Finally we get an exact solution for the temperature distribution:

$$U(x,t) = e^{t-x}-1$$

, $$s(t) = t$$

and this satisfies the initial condition IC(4) that s(t=0)=0!!

And now you see why we chose the heat input function to be a time-dependant exponential, if you don't believe me that the analytical solution would be much nastier if you had chosesn say, a constant heat input, give SOV a try and let me know how it goes! Let's graph this solution and see if it makes sense.


In [76]:
def Exact_Stefan( nt, dt, x):
    U=numpy.ones(nx)
    for n in range(nt):
        U = numpy.exp(n*dt-x)-1
    return U

In [77]:
dt_A=0.002
nt_A=500
ExactS=Exact_Stefan(nt_A, dt_A, x)
Max_tempA=max(ExactS)

pyplot.plot(x, ExactS, color = '#003366', ls = '--', lw =1)
pyplot.xlabel('Length of Domain')
pyplot.ylabel('Temperature')
print('Analytically, this is our temperature profile after:', nt_A*dt_A,'seconds')
print('The temperature at our LHS boundary is:', Max_tempA, 'degrees')


Analytically, this is our temperature profile after: 1.0 seconds
The temperature at our LHS boundary is: 1.71285069774 degrees

Does the solution look right? YES! Remember, this temperature profile is "Dimensionless" so we can't compare it to our previous example (not only is the diffusivity constant vastly different, but we are looking 1 second into the diffusion vs 1 hr!). Also it accounts ONLY for the temperature distribution in the liquid, assuming an ever increasing domain due to an ever expanding RHS boundary. Not only did we expect temperature to be highest at the input side, but our moving boundary interface, s(t), moves to the right with time and always hits our melting temperature ($0^{\circ} c$) at x=1, just as one would expect.

Numerical Solution: The Variable Grid Method

What makes this problem unique is that we must now track the time-dependant moving boundary.
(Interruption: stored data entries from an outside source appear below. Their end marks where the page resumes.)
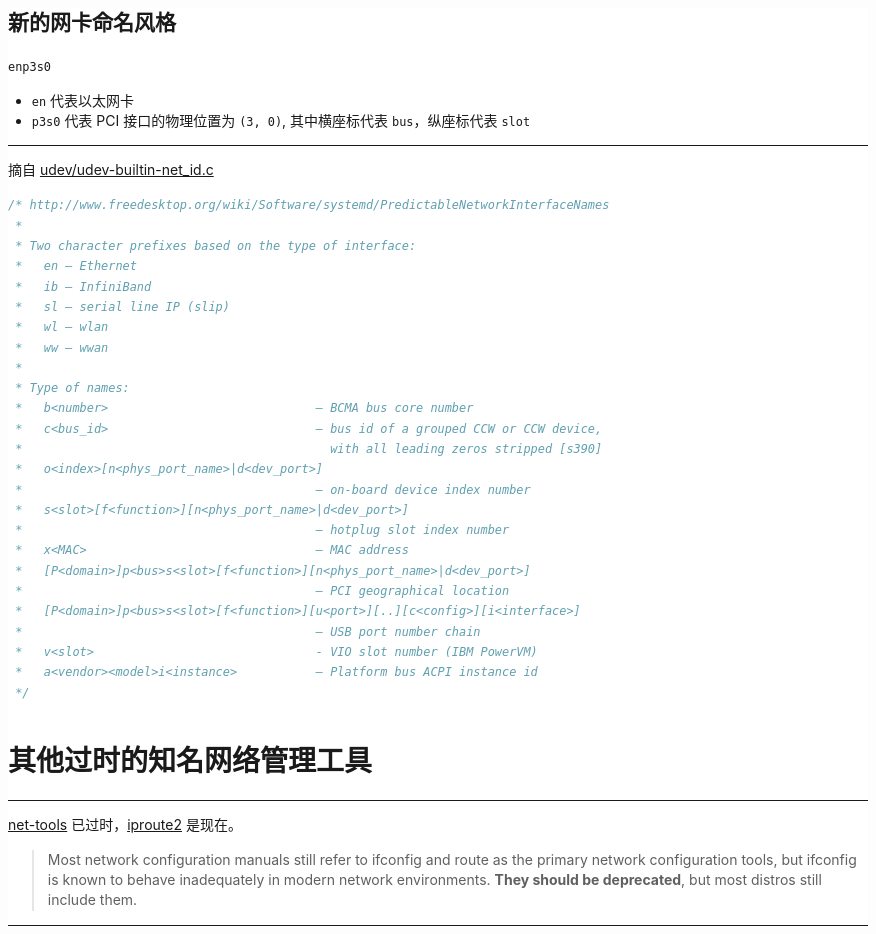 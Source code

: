 
## 新的网卡命名风格

`enp3s0`

* `en` 代表以太网卡
* `p3s0` 代表 PCI 接口的物理位置为 `(3, 0)`, 其中横座标代表 `bus`，纵座标代表 `slot`

---

摘自 [udev/udev-builtin-net_id.c](https://github.com/systemd/systemd/blob/master/src/udev/udev-builtin-net_id.c#L10)

```c
/* http://www.freedesktop.org/wiki/Software/systemd/PredictableNetworkInterfaceNames
 *
 * Two character prefixes based on the type of interface:
 *   en — Ethernet
 *   ib — InfiniBand
 *   sl — serial line IP (slip)
 *   wl — wlan
 *   ww — wwan
 *
 * Type of names:
 *   b<number>                             — BCMA bus core number
 *   c<bus_id>                             — bus id of a grouped CCW or CCW device,
 *                                           with all leading zeros stripped [s390]
 *   o<index>[n<phys_port_name>|d<dev_port>]
 *                                         — on-board device index number
 *   s<slot>[f<function>][n<phys_port_name>|d<dev_port>]
 *                                         — hotplug slot index number
 *   x<MAC>                                — MAC address
 *   [P<domain>]p<bus>s<slot>[f<function>][n<phys_port_name>|d<dev_port>]
 *                                         — PCI geographical location
 *   [P<domain>]p<bus>s<slot>[f<function>][u<port>][..][c<config>][i<interface>]
 *                                         — USB port number chain
 *   v<slot>                               - VIO slot number (IBM PowerVM)
 *   a<vendor><model>i<instance>           — Platform bus ACPI instance id
 */
```

# 其他过时的知名网络管理工具

---

[net-tools](https://wiki.linuxfoundation.org/networking/net-tools) 已过时，[iproute2](https://wiki.linuxfoundation.org/networking/iproute2) 是现在。

> Most network configuration manuals still refer to ifconfig and route as the primary network configuration tools, but ifconfig is known to behave inadequately in modern network environments. **They should be deprecated**, but most distros still include them.

---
Now, for previous numerical analysis in a 1D domain, you had a constant number of spatial intervals nx (or N) between your two boundaries x=0, and x=L. Thus your spatial grid steps dx were constant and defined as $dx = L/(nx-1)$. But now you have one fixed bounary and one moving boundary, and your domain increases as time passes. [1]

One of the key tenements of the Variable Grid Method for solving the Stefan probem is that you keep the NUMBER of grid points (nx) fixed, thus your grid SIZE (dx) will increase as the domain increases. Your grid size now varies dependant on the location of the interaface front, dx = s(t)/N.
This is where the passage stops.